Goal of the exercise => In the records below, find the line that contains "- [Contributing](#contributing)" and the line that contains "- GitHub Profile Finder using REST API". Set down exactly those lines and every line between them, and nothing more.

*** Source material ***

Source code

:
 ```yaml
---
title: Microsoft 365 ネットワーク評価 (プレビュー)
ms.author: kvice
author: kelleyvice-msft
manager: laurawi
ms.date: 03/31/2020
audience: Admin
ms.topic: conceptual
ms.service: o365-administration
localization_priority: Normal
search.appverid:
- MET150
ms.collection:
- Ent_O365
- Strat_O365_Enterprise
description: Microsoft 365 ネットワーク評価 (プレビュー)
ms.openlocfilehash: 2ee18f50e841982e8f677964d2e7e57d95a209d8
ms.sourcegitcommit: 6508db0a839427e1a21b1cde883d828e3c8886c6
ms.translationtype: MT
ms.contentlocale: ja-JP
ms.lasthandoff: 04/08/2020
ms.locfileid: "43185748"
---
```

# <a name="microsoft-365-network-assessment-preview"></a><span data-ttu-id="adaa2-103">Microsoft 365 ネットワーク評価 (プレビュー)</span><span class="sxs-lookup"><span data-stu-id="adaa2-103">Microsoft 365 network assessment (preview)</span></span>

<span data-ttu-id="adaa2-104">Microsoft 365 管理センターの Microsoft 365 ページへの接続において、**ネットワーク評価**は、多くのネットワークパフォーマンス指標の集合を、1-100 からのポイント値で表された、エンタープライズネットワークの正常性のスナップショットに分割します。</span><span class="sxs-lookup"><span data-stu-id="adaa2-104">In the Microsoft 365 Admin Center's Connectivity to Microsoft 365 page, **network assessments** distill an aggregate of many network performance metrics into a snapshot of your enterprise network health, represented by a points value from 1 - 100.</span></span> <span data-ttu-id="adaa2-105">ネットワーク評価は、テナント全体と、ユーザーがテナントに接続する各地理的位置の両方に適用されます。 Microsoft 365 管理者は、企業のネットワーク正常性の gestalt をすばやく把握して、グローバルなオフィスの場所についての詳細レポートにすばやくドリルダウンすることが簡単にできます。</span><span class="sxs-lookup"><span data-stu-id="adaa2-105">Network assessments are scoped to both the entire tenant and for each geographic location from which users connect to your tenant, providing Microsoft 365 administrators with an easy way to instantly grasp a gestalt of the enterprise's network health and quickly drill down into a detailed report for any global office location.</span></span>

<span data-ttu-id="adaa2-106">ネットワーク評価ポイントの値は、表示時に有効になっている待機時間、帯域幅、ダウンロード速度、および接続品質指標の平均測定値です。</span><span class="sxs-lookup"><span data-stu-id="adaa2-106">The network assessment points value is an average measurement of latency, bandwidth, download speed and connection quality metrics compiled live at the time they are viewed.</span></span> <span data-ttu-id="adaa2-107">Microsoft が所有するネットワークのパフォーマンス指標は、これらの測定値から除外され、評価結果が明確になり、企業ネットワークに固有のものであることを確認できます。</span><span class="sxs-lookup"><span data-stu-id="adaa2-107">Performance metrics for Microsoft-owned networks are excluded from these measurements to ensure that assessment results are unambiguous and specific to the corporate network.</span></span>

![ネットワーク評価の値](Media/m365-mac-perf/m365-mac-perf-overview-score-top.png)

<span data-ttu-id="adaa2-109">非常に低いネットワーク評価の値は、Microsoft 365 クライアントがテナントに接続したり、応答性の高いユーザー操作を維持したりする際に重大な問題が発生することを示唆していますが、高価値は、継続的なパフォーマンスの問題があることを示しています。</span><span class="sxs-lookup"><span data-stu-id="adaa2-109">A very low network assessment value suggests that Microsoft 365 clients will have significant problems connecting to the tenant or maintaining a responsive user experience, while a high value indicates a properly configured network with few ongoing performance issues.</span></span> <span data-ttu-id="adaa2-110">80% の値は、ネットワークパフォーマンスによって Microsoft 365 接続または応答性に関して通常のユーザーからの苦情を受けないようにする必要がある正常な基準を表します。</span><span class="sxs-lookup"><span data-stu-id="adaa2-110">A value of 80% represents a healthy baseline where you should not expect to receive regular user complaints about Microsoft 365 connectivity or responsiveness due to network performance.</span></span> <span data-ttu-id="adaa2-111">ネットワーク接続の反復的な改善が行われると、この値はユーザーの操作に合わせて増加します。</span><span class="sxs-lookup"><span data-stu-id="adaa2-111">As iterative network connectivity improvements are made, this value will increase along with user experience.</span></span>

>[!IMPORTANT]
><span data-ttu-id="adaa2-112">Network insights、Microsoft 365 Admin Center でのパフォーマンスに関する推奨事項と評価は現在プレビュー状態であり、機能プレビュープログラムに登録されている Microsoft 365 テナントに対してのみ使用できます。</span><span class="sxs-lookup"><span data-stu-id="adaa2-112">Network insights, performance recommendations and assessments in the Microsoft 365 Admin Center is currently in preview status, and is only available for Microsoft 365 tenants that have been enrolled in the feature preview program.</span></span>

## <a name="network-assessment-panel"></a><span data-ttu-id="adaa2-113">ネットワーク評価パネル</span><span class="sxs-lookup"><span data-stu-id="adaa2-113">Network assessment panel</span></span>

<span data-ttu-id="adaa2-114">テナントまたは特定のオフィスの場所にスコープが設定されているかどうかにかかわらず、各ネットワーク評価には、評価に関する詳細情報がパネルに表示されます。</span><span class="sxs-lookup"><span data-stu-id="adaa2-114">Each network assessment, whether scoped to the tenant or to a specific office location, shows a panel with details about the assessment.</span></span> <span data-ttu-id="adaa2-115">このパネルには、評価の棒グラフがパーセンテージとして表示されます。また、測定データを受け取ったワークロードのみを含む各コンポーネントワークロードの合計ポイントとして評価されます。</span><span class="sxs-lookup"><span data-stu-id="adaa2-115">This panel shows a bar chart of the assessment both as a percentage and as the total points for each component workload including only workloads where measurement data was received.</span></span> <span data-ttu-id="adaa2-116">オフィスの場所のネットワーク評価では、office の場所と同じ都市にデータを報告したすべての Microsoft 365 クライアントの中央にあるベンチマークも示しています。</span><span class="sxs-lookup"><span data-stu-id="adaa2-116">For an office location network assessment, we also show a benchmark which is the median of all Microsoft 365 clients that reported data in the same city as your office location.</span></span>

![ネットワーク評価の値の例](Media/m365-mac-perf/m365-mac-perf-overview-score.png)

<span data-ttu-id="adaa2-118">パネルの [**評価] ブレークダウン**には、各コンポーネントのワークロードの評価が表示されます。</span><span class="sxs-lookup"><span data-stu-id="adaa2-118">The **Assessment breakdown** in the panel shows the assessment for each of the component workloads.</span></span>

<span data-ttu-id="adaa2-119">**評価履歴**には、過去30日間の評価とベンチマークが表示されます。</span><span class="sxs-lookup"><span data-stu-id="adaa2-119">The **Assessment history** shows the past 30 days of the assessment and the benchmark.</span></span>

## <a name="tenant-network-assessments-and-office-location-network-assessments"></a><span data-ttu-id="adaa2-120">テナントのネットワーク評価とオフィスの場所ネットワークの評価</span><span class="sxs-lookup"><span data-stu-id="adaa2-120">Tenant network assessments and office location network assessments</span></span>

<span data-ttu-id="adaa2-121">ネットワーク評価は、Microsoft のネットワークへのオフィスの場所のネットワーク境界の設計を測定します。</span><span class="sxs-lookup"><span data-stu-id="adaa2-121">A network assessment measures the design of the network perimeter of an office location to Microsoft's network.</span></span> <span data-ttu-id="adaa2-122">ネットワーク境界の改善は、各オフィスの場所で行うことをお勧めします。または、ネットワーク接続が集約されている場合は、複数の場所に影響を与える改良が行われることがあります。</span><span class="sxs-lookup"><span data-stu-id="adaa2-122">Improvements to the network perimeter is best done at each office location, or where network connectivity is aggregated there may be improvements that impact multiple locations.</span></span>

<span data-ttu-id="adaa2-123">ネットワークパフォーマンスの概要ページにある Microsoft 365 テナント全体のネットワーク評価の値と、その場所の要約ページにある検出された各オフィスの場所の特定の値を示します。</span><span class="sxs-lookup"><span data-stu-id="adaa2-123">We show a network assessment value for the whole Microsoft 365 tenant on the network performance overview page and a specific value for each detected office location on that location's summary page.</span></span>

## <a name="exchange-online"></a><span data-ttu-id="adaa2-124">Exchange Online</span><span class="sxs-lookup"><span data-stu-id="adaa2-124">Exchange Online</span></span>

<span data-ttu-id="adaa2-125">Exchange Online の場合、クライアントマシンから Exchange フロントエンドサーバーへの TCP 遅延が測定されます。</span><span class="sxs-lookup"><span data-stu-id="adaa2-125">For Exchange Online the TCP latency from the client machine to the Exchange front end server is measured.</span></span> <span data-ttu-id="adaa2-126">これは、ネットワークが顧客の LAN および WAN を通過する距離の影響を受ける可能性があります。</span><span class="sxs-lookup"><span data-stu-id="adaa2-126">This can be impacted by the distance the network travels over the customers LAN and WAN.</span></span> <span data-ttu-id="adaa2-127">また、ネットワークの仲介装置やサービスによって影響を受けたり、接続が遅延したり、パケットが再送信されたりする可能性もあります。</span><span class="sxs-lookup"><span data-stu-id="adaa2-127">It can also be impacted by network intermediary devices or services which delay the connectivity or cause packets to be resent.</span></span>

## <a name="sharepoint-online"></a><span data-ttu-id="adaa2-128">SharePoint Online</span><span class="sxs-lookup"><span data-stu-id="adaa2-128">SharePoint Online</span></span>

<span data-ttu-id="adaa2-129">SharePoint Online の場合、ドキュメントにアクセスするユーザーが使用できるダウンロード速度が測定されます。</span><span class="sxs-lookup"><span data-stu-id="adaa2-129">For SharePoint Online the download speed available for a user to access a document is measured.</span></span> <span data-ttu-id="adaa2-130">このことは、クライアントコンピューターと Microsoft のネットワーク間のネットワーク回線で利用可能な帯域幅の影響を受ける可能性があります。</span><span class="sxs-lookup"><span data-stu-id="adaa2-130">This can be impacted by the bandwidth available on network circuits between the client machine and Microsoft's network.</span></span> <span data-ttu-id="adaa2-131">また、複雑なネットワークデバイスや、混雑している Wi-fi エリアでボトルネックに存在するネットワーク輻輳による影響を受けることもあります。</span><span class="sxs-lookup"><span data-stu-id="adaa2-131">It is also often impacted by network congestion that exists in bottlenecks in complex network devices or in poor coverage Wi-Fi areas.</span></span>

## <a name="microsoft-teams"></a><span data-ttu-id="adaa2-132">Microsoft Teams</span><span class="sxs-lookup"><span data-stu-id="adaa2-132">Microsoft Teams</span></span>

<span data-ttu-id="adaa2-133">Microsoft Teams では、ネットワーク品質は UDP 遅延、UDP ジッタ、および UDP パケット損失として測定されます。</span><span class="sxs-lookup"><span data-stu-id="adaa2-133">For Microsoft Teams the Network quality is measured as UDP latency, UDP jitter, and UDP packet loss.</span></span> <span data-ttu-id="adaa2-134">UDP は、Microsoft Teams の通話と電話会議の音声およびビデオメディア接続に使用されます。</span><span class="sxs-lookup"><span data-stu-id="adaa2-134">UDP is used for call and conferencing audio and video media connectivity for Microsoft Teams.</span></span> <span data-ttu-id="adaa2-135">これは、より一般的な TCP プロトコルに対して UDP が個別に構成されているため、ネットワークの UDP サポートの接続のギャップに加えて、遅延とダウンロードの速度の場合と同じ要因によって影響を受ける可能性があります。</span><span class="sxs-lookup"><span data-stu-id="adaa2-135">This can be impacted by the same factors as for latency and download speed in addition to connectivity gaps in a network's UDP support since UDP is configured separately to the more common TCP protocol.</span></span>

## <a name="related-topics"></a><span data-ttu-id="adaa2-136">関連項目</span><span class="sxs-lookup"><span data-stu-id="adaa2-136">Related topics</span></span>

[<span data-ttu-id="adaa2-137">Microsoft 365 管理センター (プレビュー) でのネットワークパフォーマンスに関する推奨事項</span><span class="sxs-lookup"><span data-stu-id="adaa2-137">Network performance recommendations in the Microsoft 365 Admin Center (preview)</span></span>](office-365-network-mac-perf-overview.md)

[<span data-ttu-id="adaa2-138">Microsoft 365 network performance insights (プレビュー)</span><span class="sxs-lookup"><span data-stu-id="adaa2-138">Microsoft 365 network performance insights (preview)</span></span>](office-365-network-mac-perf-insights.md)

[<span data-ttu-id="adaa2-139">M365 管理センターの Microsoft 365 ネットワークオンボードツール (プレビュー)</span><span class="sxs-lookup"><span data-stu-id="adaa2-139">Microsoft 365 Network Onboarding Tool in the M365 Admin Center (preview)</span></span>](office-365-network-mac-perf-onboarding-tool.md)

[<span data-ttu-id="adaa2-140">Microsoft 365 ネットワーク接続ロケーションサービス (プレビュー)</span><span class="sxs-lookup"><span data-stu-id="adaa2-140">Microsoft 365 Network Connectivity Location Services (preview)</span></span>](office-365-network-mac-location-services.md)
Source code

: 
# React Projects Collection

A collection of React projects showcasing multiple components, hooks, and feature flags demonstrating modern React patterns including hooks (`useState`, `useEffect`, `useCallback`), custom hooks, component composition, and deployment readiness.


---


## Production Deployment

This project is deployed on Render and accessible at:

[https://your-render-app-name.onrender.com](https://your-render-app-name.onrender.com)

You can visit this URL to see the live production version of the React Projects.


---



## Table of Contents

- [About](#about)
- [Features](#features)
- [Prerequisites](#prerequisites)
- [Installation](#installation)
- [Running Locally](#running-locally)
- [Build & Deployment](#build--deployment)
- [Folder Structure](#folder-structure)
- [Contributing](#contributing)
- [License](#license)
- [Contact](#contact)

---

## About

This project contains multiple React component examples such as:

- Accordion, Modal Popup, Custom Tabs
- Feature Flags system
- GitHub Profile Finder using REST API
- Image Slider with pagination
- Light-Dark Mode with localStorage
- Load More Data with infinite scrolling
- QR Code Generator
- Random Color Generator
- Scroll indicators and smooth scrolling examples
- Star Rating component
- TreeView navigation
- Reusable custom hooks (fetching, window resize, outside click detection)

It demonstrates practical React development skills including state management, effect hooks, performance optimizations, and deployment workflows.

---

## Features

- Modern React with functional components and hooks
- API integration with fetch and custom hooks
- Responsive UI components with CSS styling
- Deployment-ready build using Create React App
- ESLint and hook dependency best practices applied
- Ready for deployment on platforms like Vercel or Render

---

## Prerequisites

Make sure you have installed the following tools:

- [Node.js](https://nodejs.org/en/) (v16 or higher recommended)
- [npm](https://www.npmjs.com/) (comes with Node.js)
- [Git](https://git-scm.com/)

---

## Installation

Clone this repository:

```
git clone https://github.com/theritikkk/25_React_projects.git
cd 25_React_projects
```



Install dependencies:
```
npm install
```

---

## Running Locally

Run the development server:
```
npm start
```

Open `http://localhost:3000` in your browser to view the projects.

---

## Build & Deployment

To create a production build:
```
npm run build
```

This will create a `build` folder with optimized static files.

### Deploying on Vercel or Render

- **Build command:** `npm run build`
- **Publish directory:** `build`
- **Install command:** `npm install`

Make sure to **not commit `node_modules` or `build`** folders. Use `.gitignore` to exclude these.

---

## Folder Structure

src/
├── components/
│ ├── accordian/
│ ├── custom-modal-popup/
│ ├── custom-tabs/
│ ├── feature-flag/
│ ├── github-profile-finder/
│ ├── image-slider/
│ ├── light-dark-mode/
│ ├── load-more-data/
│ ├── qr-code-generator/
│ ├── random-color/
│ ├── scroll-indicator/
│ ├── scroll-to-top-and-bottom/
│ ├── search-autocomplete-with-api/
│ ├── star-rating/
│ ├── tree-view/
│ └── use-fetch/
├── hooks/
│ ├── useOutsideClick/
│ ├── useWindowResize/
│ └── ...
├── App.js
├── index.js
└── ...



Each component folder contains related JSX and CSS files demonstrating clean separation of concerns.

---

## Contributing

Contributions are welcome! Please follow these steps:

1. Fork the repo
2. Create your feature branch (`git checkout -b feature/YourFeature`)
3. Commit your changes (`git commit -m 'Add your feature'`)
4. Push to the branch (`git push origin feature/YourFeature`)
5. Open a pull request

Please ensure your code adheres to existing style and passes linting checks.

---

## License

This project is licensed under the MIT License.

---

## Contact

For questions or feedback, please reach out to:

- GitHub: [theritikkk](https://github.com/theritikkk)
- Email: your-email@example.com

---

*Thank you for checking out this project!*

*** End of Source material ***

Solution =>
- [Contributing](#contributing)
- [License](#license)
- [Contact](#contact)

---

## About

This project contains multiple React component examples such as:

- Accordion, Modal Popup, Custom Tabs
- Feature Flags system
- GitHub Profile Finder using REST API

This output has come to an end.